In
thalassemia major,
iron overload is the joint outcome of multiple
blood transfusions and an inappropriately increased
iron absorption associated with ineffective erythropoiesis. Threshold values for
iron toxicity are a liver
iron concentration exceeding 440 mmoles/g dry weight, serum
ferritin >2500 ng/mL, DFO urinary
iron excretion >20 mg/day, and
transferrin saturation >75%. The outpouring of catabolic
iron that exceeds the
iron-carrying capacity of
transferrin results in the emergence of non-
transferrin-bound
iron (NTBI). NTBI is cleared preferentially by the liver and myocardium at a rate exceeding 200 times that of
transferrin iron.
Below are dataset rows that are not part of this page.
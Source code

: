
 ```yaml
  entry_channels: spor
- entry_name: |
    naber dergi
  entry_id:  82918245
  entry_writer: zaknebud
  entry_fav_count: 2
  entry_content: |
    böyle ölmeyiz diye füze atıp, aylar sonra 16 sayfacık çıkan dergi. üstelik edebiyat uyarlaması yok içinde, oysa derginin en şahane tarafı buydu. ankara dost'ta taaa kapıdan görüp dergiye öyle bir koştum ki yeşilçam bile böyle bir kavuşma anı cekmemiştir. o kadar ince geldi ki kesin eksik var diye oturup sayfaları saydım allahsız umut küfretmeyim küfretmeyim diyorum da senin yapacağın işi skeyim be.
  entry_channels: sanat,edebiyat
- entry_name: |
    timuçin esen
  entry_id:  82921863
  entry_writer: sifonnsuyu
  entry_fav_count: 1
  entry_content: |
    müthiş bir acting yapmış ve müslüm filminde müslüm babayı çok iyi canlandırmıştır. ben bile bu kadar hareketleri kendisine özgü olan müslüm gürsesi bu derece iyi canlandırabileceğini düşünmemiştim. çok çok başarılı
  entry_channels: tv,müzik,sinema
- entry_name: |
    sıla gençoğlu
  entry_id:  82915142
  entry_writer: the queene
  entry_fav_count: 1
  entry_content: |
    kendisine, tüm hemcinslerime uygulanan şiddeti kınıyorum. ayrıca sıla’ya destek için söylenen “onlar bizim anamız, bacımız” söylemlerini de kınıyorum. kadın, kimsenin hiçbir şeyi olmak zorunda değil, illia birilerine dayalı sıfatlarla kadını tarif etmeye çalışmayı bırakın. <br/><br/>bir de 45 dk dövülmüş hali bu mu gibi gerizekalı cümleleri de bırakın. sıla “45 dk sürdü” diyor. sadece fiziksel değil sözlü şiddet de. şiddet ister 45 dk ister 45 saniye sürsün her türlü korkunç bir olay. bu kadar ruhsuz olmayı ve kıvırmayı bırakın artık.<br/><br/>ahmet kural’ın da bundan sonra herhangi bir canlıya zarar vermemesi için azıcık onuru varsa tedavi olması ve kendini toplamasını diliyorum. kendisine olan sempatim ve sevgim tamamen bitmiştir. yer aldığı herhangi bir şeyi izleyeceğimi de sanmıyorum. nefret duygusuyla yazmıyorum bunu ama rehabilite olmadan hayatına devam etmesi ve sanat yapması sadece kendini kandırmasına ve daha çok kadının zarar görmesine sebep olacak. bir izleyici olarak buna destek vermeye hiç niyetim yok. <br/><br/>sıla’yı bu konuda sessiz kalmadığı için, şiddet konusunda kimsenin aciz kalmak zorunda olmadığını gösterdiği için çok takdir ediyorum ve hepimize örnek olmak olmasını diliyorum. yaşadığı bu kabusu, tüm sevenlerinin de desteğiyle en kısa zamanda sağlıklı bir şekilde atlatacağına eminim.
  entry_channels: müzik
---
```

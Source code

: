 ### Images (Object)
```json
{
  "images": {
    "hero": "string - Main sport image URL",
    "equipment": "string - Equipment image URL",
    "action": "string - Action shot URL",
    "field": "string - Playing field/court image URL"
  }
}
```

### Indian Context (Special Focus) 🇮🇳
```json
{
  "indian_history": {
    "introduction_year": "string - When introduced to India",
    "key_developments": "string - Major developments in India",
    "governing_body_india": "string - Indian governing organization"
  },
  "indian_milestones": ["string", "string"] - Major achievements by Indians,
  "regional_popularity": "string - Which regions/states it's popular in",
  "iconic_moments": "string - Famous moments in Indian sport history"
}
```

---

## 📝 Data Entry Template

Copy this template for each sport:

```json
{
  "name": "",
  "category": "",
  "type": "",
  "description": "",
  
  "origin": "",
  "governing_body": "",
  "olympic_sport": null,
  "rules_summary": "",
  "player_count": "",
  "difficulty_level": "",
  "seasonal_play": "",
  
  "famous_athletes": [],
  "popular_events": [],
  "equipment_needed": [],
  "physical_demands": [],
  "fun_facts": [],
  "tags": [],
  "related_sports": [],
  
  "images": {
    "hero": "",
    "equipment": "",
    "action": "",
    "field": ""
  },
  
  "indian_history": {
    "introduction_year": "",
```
NTBI catalyzes the formation of
free radicals, resulting in oxidative stress and damage to mitochondria, lysosomes,
lipid membranes,
proteins, and
DNA. The long-term consequences of
iron toxicity, including
cirrhosis,
myocardiopathy, and endocrine disorders, are preventable and mostly reversible by effective
iron chelation therapy. Recent technologic advances in the documentation of organ-specific
siderosis and the improved efficiency of
iron chelating programs resulted in a spectacular improvement in the prevention of
iron-induced end-organ failure and improved survival in thalassemic patients.